** Opening INFORMATION SUPPLIED block **

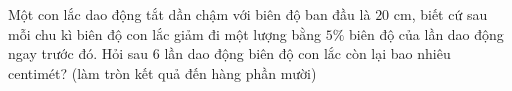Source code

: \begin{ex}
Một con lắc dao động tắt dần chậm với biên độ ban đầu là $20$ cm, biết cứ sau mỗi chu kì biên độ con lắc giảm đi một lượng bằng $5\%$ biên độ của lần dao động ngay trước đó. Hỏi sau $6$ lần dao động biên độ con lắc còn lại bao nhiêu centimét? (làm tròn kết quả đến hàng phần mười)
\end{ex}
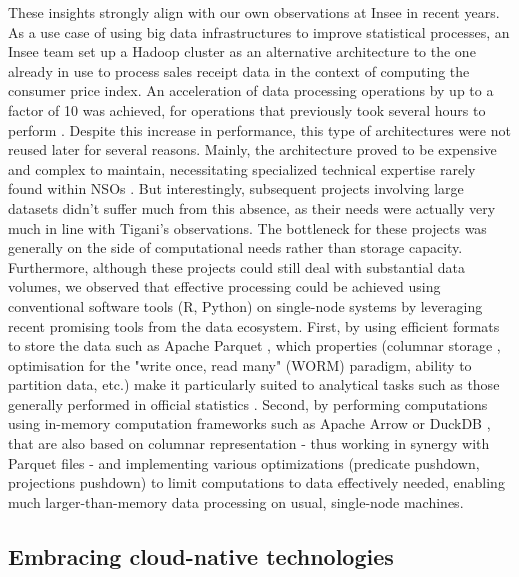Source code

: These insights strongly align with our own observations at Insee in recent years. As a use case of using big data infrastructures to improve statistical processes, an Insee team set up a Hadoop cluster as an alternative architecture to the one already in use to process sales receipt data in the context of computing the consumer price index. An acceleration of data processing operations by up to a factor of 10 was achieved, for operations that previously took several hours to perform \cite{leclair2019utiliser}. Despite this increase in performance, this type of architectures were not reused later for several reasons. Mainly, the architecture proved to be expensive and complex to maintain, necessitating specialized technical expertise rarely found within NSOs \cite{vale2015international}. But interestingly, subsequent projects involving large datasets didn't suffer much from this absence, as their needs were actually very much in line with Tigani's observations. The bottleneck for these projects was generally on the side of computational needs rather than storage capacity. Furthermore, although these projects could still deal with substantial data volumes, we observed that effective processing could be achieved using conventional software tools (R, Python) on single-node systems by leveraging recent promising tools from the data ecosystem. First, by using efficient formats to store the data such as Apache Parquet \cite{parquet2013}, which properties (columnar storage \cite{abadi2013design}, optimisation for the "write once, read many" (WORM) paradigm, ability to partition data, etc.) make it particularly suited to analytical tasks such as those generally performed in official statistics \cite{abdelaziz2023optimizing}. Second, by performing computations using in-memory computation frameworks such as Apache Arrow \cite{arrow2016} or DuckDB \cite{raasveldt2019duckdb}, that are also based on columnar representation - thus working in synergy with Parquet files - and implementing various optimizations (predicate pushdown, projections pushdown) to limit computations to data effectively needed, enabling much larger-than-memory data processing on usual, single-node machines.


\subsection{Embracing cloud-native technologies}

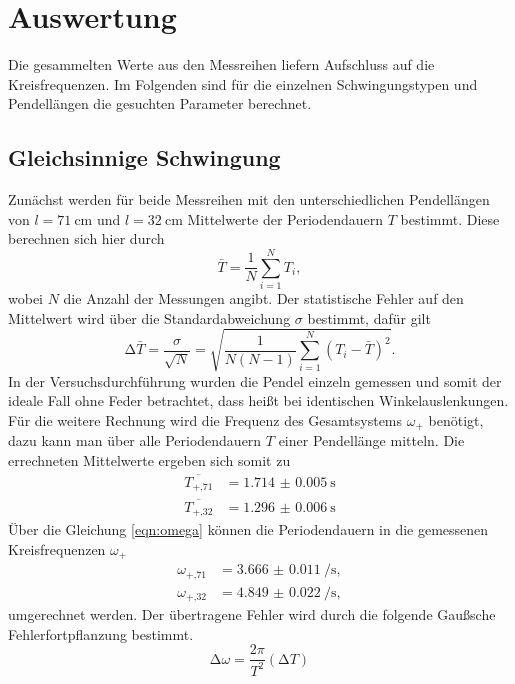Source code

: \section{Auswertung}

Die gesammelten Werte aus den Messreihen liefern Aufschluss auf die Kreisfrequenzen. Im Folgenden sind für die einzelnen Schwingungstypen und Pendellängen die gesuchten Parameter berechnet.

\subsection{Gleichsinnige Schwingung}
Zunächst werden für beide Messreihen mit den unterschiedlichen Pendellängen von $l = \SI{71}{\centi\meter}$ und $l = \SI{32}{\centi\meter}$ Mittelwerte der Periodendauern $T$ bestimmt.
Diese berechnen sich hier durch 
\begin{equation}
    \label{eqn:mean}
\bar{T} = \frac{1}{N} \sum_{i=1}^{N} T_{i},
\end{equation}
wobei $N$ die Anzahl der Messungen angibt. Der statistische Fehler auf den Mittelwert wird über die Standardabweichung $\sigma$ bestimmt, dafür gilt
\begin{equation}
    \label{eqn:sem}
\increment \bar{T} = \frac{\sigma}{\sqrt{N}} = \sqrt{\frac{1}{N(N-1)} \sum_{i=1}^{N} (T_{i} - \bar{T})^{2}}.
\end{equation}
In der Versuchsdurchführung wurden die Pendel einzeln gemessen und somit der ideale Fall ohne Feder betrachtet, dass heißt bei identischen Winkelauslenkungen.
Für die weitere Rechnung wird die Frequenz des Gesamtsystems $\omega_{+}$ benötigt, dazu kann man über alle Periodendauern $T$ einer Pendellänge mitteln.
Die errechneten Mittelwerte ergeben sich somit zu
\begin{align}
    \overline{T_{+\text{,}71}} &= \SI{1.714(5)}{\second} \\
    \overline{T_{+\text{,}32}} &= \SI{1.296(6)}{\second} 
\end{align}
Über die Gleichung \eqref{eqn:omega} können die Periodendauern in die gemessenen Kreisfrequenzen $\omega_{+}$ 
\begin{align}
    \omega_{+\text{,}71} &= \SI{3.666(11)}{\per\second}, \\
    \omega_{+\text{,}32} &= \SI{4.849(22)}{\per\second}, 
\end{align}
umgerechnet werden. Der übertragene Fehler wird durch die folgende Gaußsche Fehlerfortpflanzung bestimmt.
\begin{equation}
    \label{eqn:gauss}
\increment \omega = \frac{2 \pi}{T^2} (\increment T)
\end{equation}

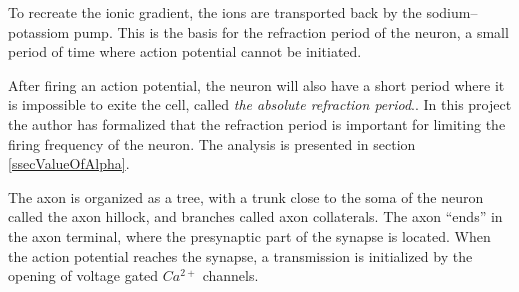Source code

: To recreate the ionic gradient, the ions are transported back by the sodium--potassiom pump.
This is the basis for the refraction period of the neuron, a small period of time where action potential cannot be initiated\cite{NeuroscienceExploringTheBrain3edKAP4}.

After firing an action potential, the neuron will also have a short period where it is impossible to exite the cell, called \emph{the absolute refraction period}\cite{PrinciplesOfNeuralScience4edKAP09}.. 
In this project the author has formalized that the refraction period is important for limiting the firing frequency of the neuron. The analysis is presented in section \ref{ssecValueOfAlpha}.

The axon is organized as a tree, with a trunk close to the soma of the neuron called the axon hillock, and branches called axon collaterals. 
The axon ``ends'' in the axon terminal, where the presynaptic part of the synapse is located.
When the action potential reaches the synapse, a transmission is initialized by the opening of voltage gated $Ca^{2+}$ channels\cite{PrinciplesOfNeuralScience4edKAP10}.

** Closing INFORMATION SUPPLIED block **

YOUR INSTRUCTIONS -> Show every line above in which the word "somit" appears.

FINISHED EXERCISE ->
In der Versuchsdurchführung wurden die Pendel einzeln gemessen und somit der ideale Fall ohne Feder betrachtet, dass heißt bei identischen Winkelauslenkungen.
Die errechneten Mittelwerte ergeben sich somit zu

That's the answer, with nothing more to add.